I had lost some pictures--which were inside a plastic roll--I had taken of the cave and of the beautiful lady I was dating at the time. After I sat in the chair, I went out to the car, opened the door, and that roll of pictures--which I had thoroughly searched the car for a few hours earlier--dropped out and landed at my feet.
The last story--of so many--is that while a lot of people don't believe in the Bell Witch, Andrew Jackson was said to have been on his way back to the Hermitage--his residence outside of Nashville--when the Witch stopped his carriage, scared away his entourage, and had a 20 minute conversation with the future President. There are some who say she told him about his future and what his legacy would be. I somehow doubt that as the Witch was rumored to have been a Native American woman that one of the Bells--John, I believe--had jilted. I tend to believe that the Witch was warning Jackson what would happen if he kept going after Native Americans. (But he obviously didn't listen and considering what happened to Rachel Jackson maybe that had something to do with the Witch getting back at Jackson.)

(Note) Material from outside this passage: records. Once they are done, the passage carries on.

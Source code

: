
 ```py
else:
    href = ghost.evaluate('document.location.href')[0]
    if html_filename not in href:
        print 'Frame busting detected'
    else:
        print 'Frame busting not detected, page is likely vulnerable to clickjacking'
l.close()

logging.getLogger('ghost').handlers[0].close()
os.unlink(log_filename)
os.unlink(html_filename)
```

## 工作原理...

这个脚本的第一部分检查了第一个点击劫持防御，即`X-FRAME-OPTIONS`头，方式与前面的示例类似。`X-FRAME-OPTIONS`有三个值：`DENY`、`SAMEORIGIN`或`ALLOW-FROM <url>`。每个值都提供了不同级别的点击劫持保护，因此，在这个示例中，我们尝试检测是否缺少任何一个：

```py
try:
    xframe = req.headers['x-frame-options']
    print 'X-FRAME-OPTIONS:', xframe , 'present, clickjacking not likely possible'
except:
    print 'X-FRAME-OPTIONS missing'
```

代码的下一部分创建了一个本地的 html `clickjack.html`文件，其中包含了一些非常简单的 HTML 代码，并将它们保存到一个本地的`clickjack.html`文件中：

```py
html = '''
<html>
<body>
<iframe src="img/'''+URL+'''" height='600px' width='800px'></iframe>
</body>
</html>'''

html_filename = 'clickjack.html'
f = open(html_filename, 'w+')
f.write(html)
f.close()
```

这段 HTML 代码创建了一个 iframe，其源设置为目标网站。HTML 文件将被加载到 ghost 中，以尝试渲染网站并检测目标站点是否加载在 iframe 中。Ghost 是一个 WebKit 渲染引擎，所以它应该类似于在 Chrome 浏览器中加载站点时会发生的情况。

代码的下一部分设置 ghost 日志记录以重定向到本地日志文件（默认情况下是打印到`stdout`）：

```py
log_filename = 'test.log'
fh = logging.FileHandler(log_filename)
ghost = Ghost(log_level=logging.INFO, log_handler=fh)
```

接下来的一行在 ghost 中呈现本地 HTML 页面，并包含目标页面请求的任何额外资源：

The Witch, whose name is Kate, haunts members of the Bell family, untrue lovers, and maybe people who are awful to Native Americans. Of course, this all just legend, probably, maybe, perhaps, but it when you visit the cave and hear and read the accounts of her hauntings, it's kind of difficult to completely dismiss Kate as not being the real thing.
Major Nikon
(36,828 posts)Not sure if anyone wants me to share
csziggy
(34,141 posts)In the early 1960s we were taking some cousins there to eat authentic Cuban/Spanish food. While waiting for the group to assemble, I walked around the block. At the back they had a butcher shop where they sold exotic meats. I got talking to the man in the shop and he asked if the family would like to see something interesting.

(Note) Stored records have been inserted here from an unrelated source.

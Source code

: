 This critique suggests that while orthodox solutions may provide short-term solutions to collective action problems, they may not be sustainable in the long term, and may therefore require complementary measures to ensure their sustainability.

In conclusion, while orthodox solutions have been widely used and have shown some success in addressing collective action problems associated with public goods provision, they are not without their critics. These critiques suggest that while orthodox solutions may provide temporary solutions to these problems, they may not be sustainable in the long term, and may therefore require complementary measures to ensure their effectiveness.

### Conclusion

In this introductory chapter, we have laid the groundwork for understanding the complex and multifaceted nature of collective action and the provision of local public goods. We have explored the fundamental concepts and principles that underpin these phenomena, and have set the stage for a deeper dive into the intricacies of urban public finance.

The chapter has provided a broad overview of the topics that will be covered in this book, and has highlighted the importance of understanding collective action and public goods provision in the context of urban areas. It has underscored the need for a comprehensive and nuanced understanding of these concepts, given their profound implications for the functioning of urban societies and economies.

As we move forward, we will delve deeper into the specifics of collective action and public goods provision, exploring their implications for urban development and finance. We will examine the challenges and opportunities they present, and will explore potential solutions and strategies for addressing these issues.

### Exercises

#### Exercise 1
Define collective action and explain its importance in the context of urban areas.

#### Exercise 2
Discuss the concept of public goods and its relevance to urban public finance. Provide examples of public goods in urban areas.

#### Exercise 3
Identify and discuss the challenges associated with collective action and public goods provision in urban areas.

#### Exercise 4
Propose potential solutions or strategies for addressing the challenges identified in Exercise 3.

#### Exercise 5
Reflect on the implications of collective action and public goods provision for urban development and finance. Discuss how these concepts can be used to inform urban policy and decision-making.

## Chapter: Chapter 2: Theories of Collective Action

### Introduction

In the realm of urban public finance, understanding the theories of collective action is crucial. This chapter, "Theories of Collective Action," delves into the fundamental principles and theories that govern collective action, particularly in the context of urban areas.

WE went back to the front, met up with my parents and the other relatives and the man led us behind one of the bars and down a flight of stairs. Hidden down below the restaurant were two dining rooms - one for ladies and the other for gentlemen.

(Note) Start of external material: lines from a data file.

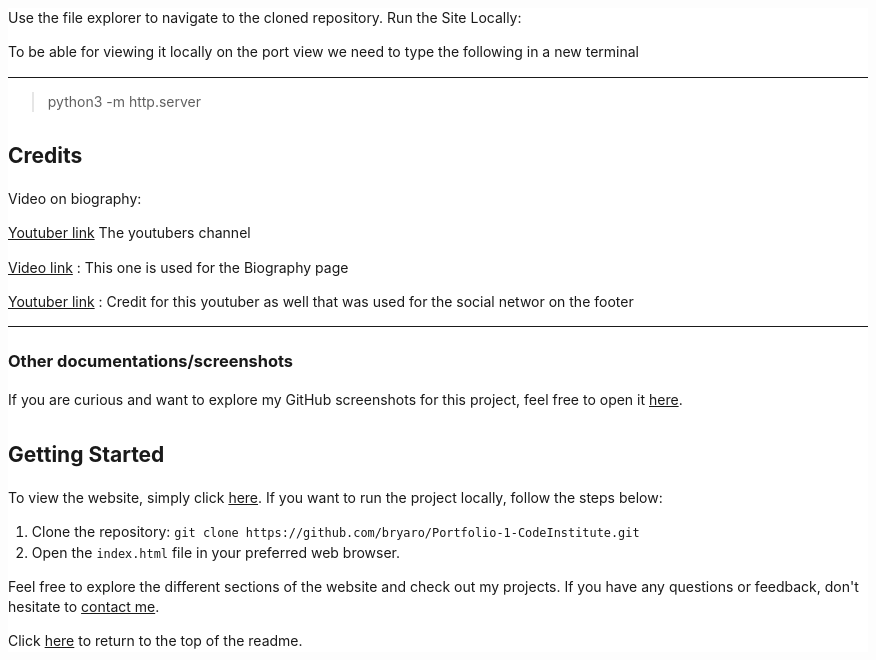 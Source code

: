 Use the file explorer to navigate to the cloned repository.
Run the Site Locally:


To be able for viewing it locally on the port view we need to type the following in a new terminal

---
> python3 -m http.server

## Credits

Video on biography:

[Youtuber link](https://www.youtube.com/@VeiledFaith) The youtubers channel

[Video link](https://www.youtube.com/watch?v=2QjpYRX2LCg&t=2s&ab_channel=VeiledFaith) : This one is used for the Biography page


[Youtuber link](https://www.youtube.com/@muftimenkofficial) : Credit for this youtuber as well that was used for the social networ on the footer

---
### Other documentations/screenshots
If you are curious and want to explore my GitHub screenshots for this project, feel free to open it [here](https://github.com/Bryaro/Portfolio-1-CodeInstitute/tree/main/assets/documentations).

## Getting Started

To view the website, simply click [here](https://bryaro.github.io/Portfolio-1-CodeInstitute/). If you want to run the project locally, follow the steps below:

1. Clone the repository: `git clone https://github.com/bryaro/Portfolio-1-CodeInstitute.git`
2. Open the `index.html` file in your preferred web browser.

Feel free to explore the different sections of the website and check out my projects. If you have any questions or feedback, don't hesitate to [contact me](https://bryaro.github.io/Portfolio-1-CodeInstitute/contact.html).

Click [here](#kitten-father) to return to the top of the readme.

The Columbia started in the late 1910s and I am pretty sure those dining rooms were for serving booze at dinner parties. I think a couple of the pictures in their gallery might be of those dining rooms - the last one, and the one directly above it. http://www.columbiarestaurant.com/The-Columbia-Experience/Photo-Video-Gallery/Ybor-City
Baitball Blogger
(46,787 posts)We were at a Museum in SC before the H.L. Hunley submarine was "officially" discovered. My son was very young and when we came to the display of the Hunley I told him, "See there, your generation still has things to discover."
Well, the museum guide/guard standing by the display was besides himself. You could see himself fidgeting. It looked like he was trying to decide whether he should say something. But, he obviously decided to keep he info tot himself.
Months later, there was a public announcement that the Hunley was discovered.